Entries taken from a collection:
____

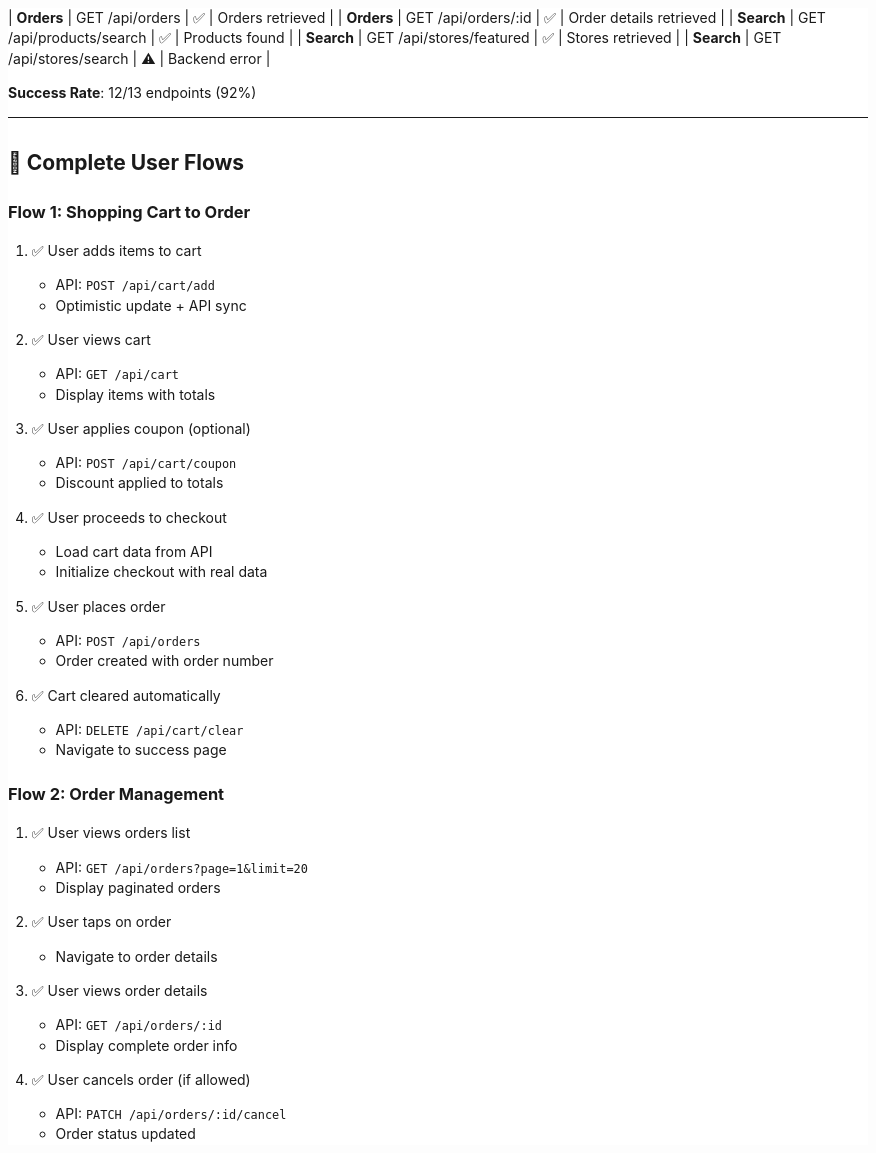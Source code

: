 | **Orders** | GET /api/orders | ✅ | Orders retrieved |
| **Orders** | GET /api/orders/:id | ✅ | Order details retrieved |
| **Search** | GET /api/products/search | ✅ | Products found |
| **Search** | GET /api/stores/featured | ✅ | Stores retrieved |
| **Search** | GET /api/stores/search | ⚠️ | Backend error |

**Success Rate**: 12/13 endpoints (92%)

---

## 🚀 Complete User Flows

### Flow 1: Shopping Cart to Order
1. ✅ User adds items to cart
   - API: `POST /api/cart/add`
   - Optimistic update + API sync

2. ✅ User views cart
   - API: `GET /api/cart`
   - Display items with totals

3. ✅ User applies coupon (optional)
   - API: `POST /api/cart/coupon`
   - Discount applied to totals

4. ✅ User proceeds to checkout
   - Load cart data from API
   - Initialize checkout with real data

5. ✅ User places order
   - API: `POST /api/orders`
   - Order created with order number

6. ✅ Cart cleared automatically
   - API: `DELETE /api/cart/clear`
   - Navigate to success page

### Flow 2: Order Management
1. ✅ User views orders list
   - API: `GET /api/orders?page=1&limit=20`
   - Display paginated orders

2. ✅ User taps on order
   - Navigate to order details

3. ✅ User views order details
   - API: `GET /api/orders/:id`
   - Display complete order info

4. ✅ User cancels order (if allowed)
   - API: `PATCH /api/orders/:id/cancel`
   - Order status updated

____

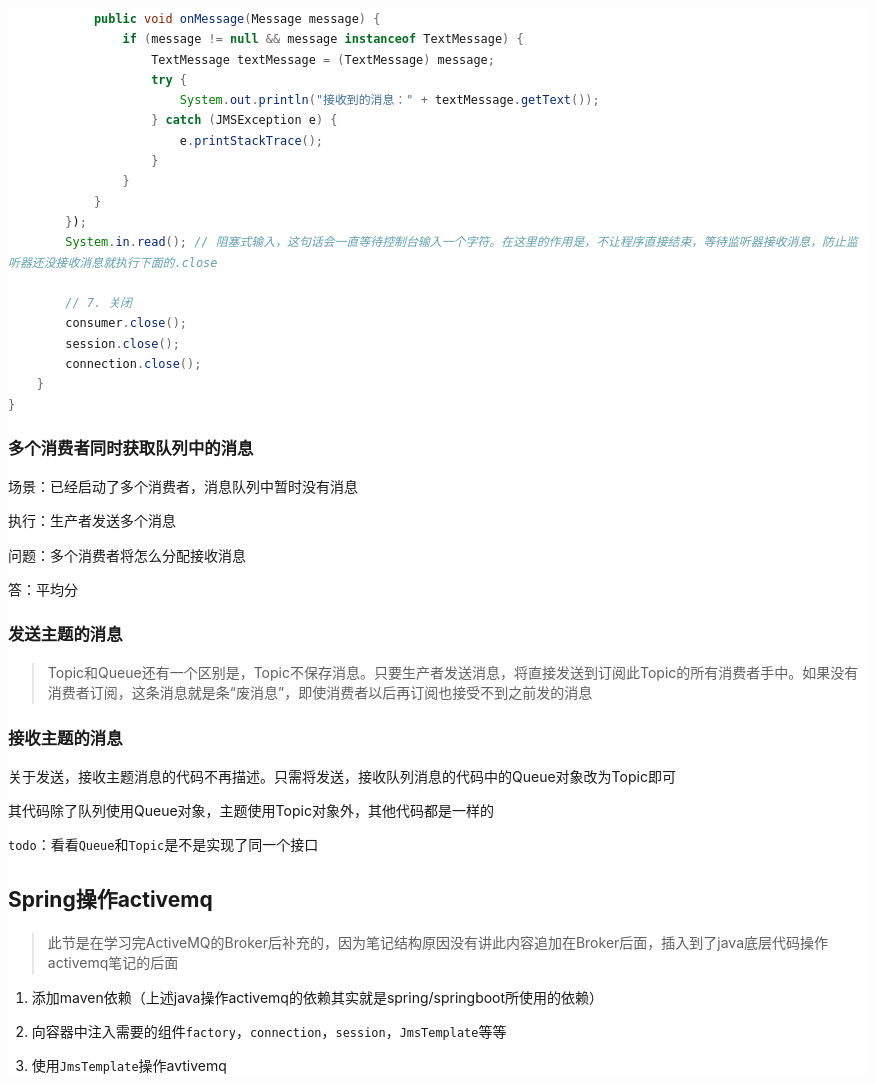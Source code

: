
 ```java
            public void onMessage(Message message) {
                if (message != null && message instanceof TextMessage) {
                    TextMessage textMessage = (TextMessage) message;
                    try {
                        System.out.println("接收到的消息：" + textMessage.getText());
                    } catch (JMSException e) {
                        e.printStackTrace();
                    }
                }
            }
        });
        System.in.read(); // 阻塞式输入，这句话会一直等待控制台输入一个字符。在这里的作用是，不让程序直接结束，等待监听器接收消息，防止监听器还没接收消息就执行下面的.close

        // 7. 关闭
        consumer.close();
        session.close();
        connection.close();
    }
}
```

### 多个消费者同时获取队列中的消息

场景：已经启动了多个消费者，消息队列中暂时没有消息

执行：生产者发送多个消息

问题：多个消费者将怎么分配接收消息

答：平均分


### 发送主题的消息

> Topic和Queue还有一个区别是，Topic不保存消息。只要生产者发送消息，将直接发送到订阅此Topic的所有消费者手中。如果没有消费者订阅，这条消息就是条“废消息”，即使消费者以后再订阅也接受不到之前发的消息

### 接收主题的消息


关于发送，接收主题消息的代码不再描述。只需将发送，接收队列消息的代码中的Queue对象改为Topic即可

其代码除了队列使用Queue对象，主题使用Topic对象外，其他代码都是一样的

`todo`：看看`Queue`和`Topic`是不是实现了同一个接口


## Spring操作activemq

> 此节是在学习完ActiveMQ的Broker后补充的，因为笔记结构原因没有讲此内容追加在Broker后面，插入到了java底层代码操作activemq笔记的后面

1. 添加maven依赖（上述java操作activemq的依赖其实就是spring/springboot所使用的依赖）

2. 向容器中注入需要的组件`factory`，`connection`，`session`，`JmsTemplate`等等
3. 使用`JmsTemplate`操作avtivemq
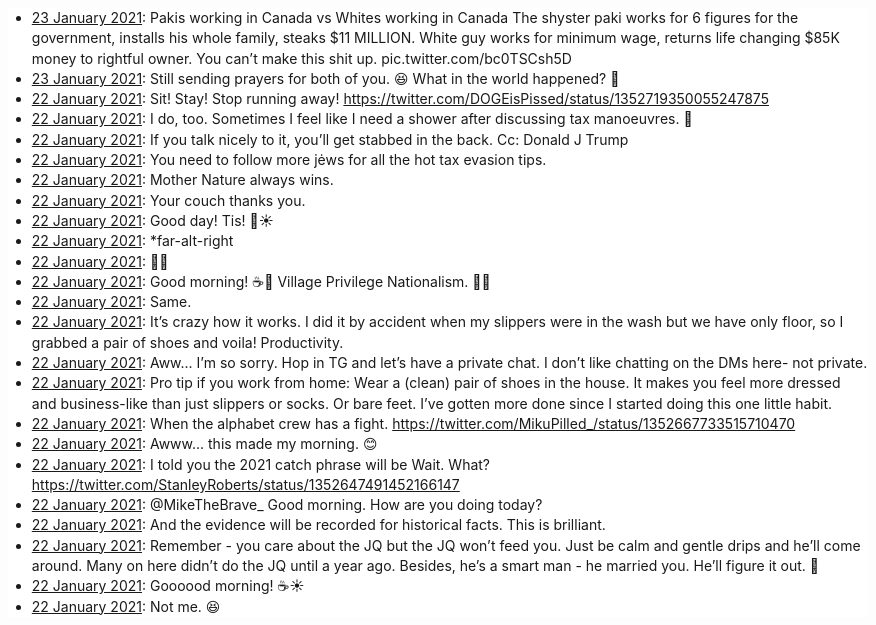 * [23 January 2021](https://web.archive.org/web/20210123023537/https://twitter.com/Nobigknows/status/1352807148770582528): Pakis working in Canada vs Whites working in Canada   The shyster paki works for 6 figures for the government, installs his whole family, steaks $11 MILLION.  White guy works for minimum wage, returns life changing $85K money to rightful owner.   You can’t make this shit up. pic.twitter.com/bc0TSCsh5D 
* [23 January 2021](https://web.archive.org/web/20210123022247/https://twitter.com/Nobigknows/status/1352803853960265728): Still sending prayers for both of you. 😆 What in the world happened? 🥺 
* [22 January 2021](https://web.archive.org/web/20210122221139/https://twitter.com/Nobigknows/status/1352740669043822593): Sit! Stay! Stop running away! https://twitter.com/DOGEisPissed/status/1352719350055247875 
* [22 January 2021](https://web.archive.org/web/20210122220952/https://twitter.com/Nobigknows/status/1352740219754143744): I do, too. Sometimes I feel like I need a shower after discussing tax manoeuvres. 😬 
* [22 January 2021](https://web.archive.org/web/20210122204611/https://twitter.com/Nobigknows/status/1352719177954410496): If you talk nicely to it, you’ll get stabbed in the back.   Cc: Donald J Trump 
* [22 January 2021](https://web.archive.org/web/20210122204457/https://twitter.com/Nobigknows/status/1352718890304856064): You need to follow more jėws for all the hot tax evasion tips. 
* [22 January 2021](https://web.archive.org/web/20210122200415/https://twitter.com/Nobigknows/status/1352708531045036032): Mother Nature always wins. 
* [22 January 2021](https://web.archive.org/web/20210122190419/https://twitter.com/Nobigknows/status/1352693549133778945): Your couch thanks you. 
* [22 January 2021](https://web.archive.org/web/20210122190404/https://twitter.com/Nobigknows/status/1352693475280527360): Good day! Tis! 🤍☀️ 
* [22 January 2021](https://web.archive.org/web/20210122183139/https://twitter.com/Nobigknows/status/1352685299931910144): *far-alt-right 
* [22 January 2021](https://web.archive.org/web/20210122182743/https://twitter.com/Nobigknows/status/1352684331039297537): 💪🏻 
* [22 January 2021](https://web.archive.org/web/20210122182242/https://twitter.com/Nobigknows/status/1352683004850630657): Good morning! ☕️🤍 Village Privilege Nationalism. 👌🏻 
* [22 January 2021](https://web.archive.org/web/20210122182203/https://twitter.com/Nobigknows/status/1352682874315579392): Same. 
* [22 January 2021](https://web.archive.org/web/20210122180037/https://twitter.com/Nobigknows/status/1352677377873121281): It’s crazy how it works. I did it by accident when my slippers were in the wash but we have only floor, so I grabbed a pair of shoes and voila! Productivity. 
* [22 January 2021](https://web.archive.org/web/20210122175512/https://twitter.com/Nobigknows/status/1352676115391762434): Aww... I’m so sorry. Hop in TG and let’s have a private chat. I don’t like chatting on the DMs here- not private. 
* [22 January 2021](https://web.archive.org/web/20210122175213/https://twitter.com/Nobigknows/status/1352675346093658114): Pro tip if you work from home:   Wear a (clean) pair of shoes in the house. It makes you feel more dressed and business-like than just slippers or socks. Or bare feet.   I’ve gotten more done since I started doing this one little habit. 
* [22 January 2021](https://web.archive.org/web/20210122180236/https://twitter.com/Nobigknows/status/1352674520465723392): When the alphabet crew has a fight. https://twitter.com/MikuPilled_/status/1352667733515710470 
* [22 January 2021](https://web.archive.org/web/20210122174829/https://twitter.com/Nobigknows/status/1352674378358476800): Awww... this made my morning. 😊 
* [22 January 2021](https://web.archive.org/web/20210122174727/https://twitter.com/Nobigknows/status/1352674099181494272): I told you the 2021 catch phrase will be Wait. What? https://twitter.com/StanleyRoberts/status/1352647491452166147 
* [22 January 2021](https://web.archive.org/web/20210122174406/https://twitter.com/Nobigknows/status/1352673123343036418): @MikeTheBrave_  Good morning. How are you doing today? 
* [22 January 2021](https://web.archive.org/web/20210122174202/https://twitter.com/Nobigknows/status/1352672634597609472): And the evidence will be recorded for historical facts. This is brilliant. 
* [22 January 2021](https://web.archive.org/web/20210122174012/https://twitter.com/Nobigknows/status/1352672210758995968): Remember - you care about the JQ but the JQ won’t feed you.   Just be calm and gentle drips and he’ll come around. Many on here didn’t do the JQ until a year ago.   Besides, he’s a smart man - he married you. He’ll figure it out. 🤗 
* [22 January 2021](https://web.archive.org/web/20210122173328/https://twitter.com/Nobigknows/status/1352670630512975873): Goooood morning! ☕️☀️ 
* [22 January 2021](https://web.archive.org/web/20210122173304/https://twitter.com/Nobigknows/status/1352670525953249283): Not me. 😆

____

TASK TO CARRY OUT:
Whenever a line of the data contains "retrieved", it counts; state how many such lines there are, with nothing added.

EXERCISE OUTPUT:
3